# [WHAT TO PRODUCE]
Drop the pictures and repeat the remaining data exactly.

Document images with source code:
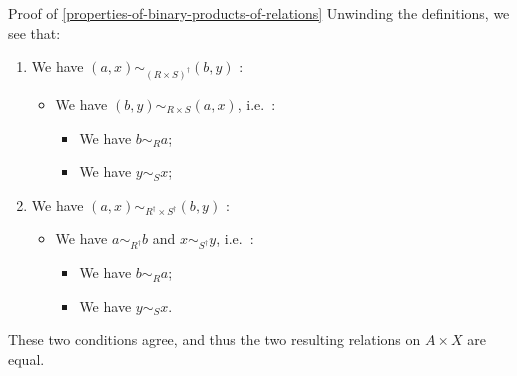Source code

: \begin{Proof}{Proof of \cref{properties-of-binary-products-of-relations}}%
    Unwinding the definitions, we see that:
    \begin{enumerate}
        \item We have $(a,x)\sim_{(R\times S)^{\dagger}}(b,y)$ \textiff:
            \begin{itemize}
                \item We have $(b,y)\sim_{R\times S}(a,x)$, i.e.\ \textiff:
                    \begin{itemize}
                        \item We have $b\sim_{R}a$;
                        \item We have $y\sim_{S}x$;
                    \end{itemize}
            \end{itemize}
        \item We have $(a,x)\sim_{R^{\dagger}\times S^{\dagger}}(b,y)$ \textiff:
            \begin{itemize}
                \item We have $a\sim_{R^{\dagger}}b$ and $x\sim_{S^{\dagger}}y$, i.e.\ \textiff:
                    \begin{itemize}
                        \item We have $b\sim_{R}a$;
                        \item We have $y\sim_{S}x$.
                    \end{itemize}
            \end{itemize}
    \end{enumerate}
    These two conditions agree, and thus the two resulting relations on $A\times X$ are equal.


\end{Proof}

# [SOLUTION FOR THIS TASK]
Source code

: \begin{Proof}{Proof of \cref{properties-of-binary-products-of-relations}}%
    Unwinding the definitions, we see that:
    \begin{enumerate}
        \item We have $(a,x)\sim_{(R\times S)^{\dagger}}(b,y)$ \textiff:
            \begin{itemize}
                \item We have $(b,y)\sim_{R\times S}(a,x)$, i.e.\ \textiff:
                    \begin{itemize}
                        \item We have $b\sim_{R}a$;
                        \item We have $y\sim_{S}x$;
                    \end{itemize}
            \end{itemize}
        \item We have $(a,x)\sim_{R^{\dagger}\times S^{\dagger}}(b,y)$ \textiff:
            \begin{itemize}
                \item We have $a\sim_{R^{\dagger}}b$ and $x\sim_{S^{\dagger}}y$, i.e.\ \textiff:
                    \begin{itemize}
                        \item We have $b\sim_{R}a$;
                        \item We have $y\sim_{S}x$.
                    \end{itemize}
            \end{itemize}
    \end{enumerate}
    These two conditions agree, and thus the two resulting relations on $A\times X$ are equal.


\end{Proof}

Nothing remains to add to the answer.